_What you should do_
Keep the wording of the records intact as you retype them, and omit every image.

□ □ □

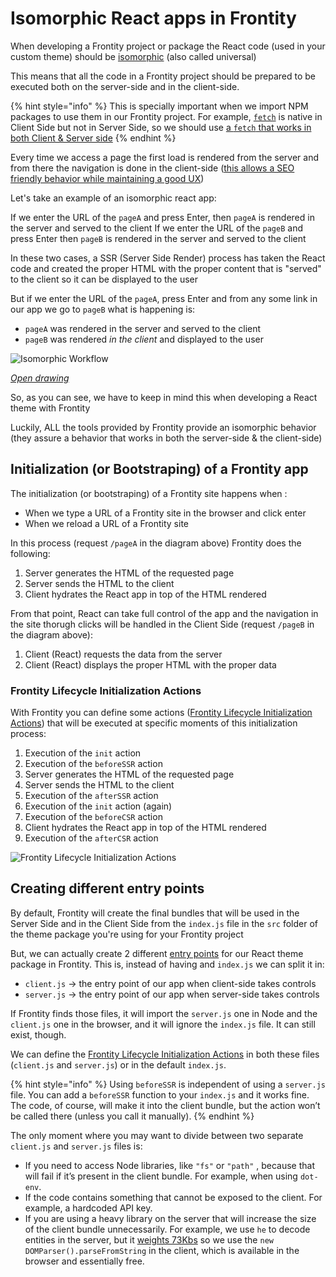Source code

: # Isomorphic React apps in Frontity

When developing a Frontity project or package the React code (used in your custom theme) should be [isomorphic](https://www.smashingmagazine.com/2015/04/react-to-the-future-with-isomorphic-apps/) (also called universal) 

This means that all the code in a Frontity project should be prepared to be executed both on the server-side and in the client-side.

{% hint style="info" %}
This is specially important when we import NPM packages to use them in our Frontity project. For example, [`fetch`](https://developer.mozilla.org/en-US/docs/Web/API/Fetch_API/Using_Fetch) is native in Client Side but not in Server Side, so we should use [a `fetch` that works in both Client & Server side](https://api.frontity.org/frontity-packages/core-package/frontity#fetch) 
{% endhint %}

Every time we access a page the first load is rendered from the server and from there the navigation is done in the client-side ([this allows a SEO friendly behavior while maintaining a good UX](https://medium.com/capital-one-tech/why-everyone-is-talking-about-isomorphic-universal-javascript-and-why-it-matters-38c07c87905))

Let's take an example of an isomorphic react app:

If we enter the URL of the `pageA` and press Enter, then `pageA` is rendered in the server and served to the client
If we enter the URL of the `pageB` and press Enter then `pageB` is rendered in the server and served to the client

In these two cases, a SSR (Server Side Render) process has taken the React code and created the proper HTML with the proper content that is "served" to the client so it can be displayed to the user

But if we enter the URL of the `pageA`, press Enter and from any some link in our app we go to `pageB` what is happening is:
-  `pageA` was rendered in the server and served to the client
-  `pageB` was rendered *in the client* and displayed to the user

![Isomorphic Workflow](https://frontity.org/wp-content/uploads/2021/06/frontity-react-isomorphic-apps-.png) 

*[Open drawing](https://excalidraw.com/#json=6616620059328512,rwp6fVWHxGIgvfE0aYZvFQ)*

So, as you can see, we have to keep in mind this when developing a React theme with Frontity

Luckily, ALL the tools provided by Frontity provide an isomorphic behavior (they assure a behavior that works in both the server-side & the client-side)

## Initialization (or Bootstraping) of a Frontity app

The initialization (or bootstraping) of a Frontity site happens when :

- When we type a URL of a Frontity site in the browser and click enter 
- When we reload a URL of a Frontity site

In this process (request `/pageA` in the diagram above) Frontity does the following:
1. Server generates the HTML of the requested page
1. Server sends the HTML to the client
1. Client hydrates the React app in top of the HTML rendered

From that point, React can take full control of the app and the navigation in the site thorugh clicks will be handled in the Client Side (request `/pageB` in the diagram above):
1. Client (React) requests the data from the server 
1. Client (React) displays the proper HTML with the proper data

### Frontity Lifecycle Initialization Actions

With Frontity you can define some actions ([Frontity Lifecycle Initialization Actions](https://docs.frontity.org/learning-frontity/actions#frontity-lifecycle-initialization-actions)) that will be executed at specific moments of this initialization process:

1. Execution of the `init` action
1. Execution of the `beforeSSR` action
1. Server generates the HTML of the requested page
1. Server sends the HTML to the client
1. Execution of the `afterSSR` action
1. Execution of the `init` action (again)
1. Execution of the `beforeCSR` action
1. Client hydrates the React app in top of the HTML rendered
1. Execution of the `afterCSR` action

![Frontity Lifecycle Initialization Actions](https://frontity.org/wp-content/uploads/2021/04/actions-triggered-by-frontity.png)

## Creating different entry points

By default, Frontity will create the final bundles that will be used in the Server Side and in the Client Side from the `index.js` file in the `src` folder of the theme package you're using for your Frontity project

But, we can actually create 2 different [entry points](https://docs.frontity.org/learning-frontity/packages#entry-points) for our React theme package in Frontity. This is, instead of having and `index.js` we can split it in:
- `client.js` → the entry point of our app when client-side takes controls
- `server.js` → the entry point of our app when server-side takes controls

If Frontity finds those files, it will import the `server.js` one in Node and the `client.js` one in the browser, and it will ignore the `index.js` file. It can still exist, though.

We can define the [Frontity Lifecycle Initialization Actions](https://docs.frontity.org/learning-frontity/actions#frontity-lifecycle-initialization-actions) in both these files (`client.js` and `server.js`) or in the default `index.js`. 

{% hint style="info" %}
Using  `beforeSSR`  is independent of using a  `server.js`  file. You can add a  `beforeSSR`  function to your  `index.js`  and it works fine. The code, of course, will make it into the client bundle, but the action won’t be called there (unless you call it manually).
{% endhint %}

The only moment where you may want to divide between two separate  `client.js`  and  `server.js`  files is:

* If you need to access Node libraries, like  `"fs"`  or  `"path"` , because that will fail if it’s present in the client bundle. For example, when using `dot-env`.
* If the code contains something that cannot be exposed to the client. For example, a hardcoded API key.
* If you are using a heavy library on the server that will increase the size of the client bundle unnecessarily. For example, we use  `he`  to decode entities in the server, but it [weights 73Kbs](https://bundlephobia.com/result?p=he@1.2.0) so we use the  `new DOMParser().parseFromString`  in the client, which is available in the browser and essentially free.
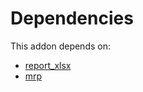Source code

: # Dependencies

This addon depends on:

- [report_xlsx](https://github.com/bringout/oca-report)
- [mrp](https://github.com/bringout/oca-ocb-mrp/tree/9a98a954badbed600c34241c3523e8b177878602/odoo-bringout-oca-ocb-mrp)
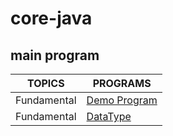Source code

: # core-java 
## main program
 TOPICS  | PROGRAMS |
| ------------- | ------------- |
| Fundamental  | [ Demo Program](https://github.com/krushidj/core-java/blob/master/src/org/core/fundamental/JavaDemo%24.java)|
|  Fundamental | [DataType ](https://github.com/krushidj/core-java/blob/master/src/org/core/fundamental/DataTypeTest.java) |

□ □ □

_Written answer_
Source code

: # Isomorphic React apps in Frontity

When developing a Frontity project or package the React code (used in your custom theme) should be [isomorphic](https://www.smashingmagazine.com/2015/04/react-to-the-future-with-isomorphic-apps/) (also called universal) 

This means that all the code in a Frontity project should be prepared to be executed both on the server-side and in the client-side.

{% hint style="info" %}
This is specially important when we import NPM packages to use them in our Frontity project. For example, [`fetch`](https://developer.mozilla.org/en-US/docs/Web/API/Fetch_API/Using_Fetch) is native in Client Side but not in Server Side, so we should use [a `fetch` that works in both Client & Server side](https://api.frontity.org/frontity-packages/core-package/frontity#fetch) 
{% endhint %}

Every time we access a page the first load is rendered from the server and from there the navigation is done in the client-side ([this allows a SEO friendly behavior while maintaining a good UX](https://medium.com/capital-one-tech/why-everyone-is-talking-about-isomorphic-universal-javascript-and-why-it-matters-38c07c87905))

Let's take an example of an isomorphic react app:

If we enter the URL of the `pageA` and press Enter, then `pageA` is rendered in the server and served to the client
If we enter the URL of the `pageB` and press Enter then `pageB` is rendered in the server and served to the client

In these two cases, a SSR (Server Side Render) process has taken the React code and created the proper HTML with the proper content that is "served" to the client so it can be displayed to the user

But if we enter the URL of the `pageA`, press Enter and from any some link in our app we go to `pageB` what is happening is:
-  `pageA` was rendered in the server and served to the client
-  `pageB` was rendered *in the client* and displayed to the user

![Isomorphic Workflow](https://frontity.org/wp-content/uploads/2021/06/frontity-react-isomorphic-apps-.png) 

*[Open drawing](https://excalidraw.com/#json=6616620059328512,rwp6fVWHxGIgvfE0aYZvFQ)*

So, as you can see, we have to keep in mind this when developing a React theme with Frontity

Luckily, ALL the tools provided by Frontity provide an isomorphic behavior (they assure a behavior that works in both the server-side & the client-side)

## Initialization (or Bootstraping) of a Frontity app

The initialization (or bootstraping) of a Frontity site happens when :

- When we type a URL of a Frontity site in the browser and click enter 
- When we reload a URL of a Frontity site

In this process (request `/pageA` in the diagram above) Frontity does the following:
1. Server generates the HTML of the requested page
1. Server sends the HTML to the client
1. Client hydrates the React app in top of the HTML rendered

From that point, React can take full control of the app and the navigation in the site thorugh clicks will be handled in the Client Side (request `/pageB` in the diagram above):
1. Client (React) requests the data from the server 
1. Client (React) displays the proper HTML with the proper data

### Frontity Lifecycle Initialization Actions

With Frontity you can define some actions ([Frontity Lifecycle Initialization Actions](https://docs.frontity.org/learning-frontity/actions#frontity-lifecycle-initialization-actions)) that will be executed at specific moments of this initialization process:

1. Execution of the `init` action
1. Execution of the `beforeSSR` action
1. Server generates the HTML of the requested page
1. Server sends the HTML to the client
1. Execution of the `afterSSR` action
1. Execution of the `init` action (again)
1. Execution of the `beforeCSR` action
1. Client hydrates the React app in top of the HTML rendered
1. Execution of the `afterCSR` action

![Frontity Lifecycle Initialization Actions](https://frontity.org/wp-content/uploads/2021/04/actions-triggered-by-frontity.png)

## Creating different entry points

By default, Frontity will create the final bundles that will be used in the Server Side and in the Client Side from the `index.js` file in the `src` folder of the theme package you're using for your Frontity project

But, we can actually create 2 different [entry points](https://docs.frontity.org/learning-frontity/packages#entry-points) for our React theme package in Frontity. This is, instead of having and `index.js` we can split it in:
- `client.js` → the entry point of our app when client-side takes controls
- `server.js` → the entry point of our app when server-side takes controls

If Frontity finds those files, it will import the `server.js` one in Node and the `client.js` one in the browser, and it will ignore the `index.js` file. It can still exist, though.

We can define the [Frontity Lifecycle Initialization Actions](https://docs.frontity.org/learning-frontity/actions#frontity-lifecycle-initialization-actions) in both these files (`client.js` and `server.js`) or in the default `index.js`. 

{% hint style="info" %}
Using  `beforeSSR`  is independent of using a  `server.js`  file. You can add a  `beforeSSR`  function to your  `index.js`  and it works fine. The code, of course, will make it into the client bundle, but the action won’t be called there (unless you call it manually).
{% endhint %}

The only moment where you may want to divide between two separate  `client.js`  and  `server.js`  files is:

* If you need to access Node libraries, like  `"fs"`  or  `"path"` , because that will fail if it’s present in the client bundle. For example, when using `dot-env`.
* If the code contains something that cannot be exposed to the client. For example, a hardcoded API key.
* If you are using a heavy library on the server that will increase the size of the client bundle unnecessarily. For example, we use  `he`  to decode entities in the server, but it [weights 73Kbs](https://bundlephobia.com/result?p=he@1.2.0) so we use the  `new DOMParser().parseFromString`  in the client, which is available in the browser and essentially free.
Source code

: # Dependencies

This addon depends on:

- [report_xlsx](https://github.com/bringout/oca-report)
- [mrp](https://github.com/bringout/oca-ocb-mrp/tree/9a98a954badbed600c34241c3523e8b177878602/odoo-bringout-oca-ocb-mrp)
Source code

: # core-java 
## main program
 TOPICS  | PROGRAMS |
| ------------- | ------------- |
| Fundamental  | [ Demo Program](https://github.com/krushidj/core-java/blob/master/src/org/core/fundamental/JavaDemo%24.java)|
|  Fundamental | [DataType ](https://github.com/krushidj/core-java/blob/master/src/org/core/fundamental/DataTypeTest.java) |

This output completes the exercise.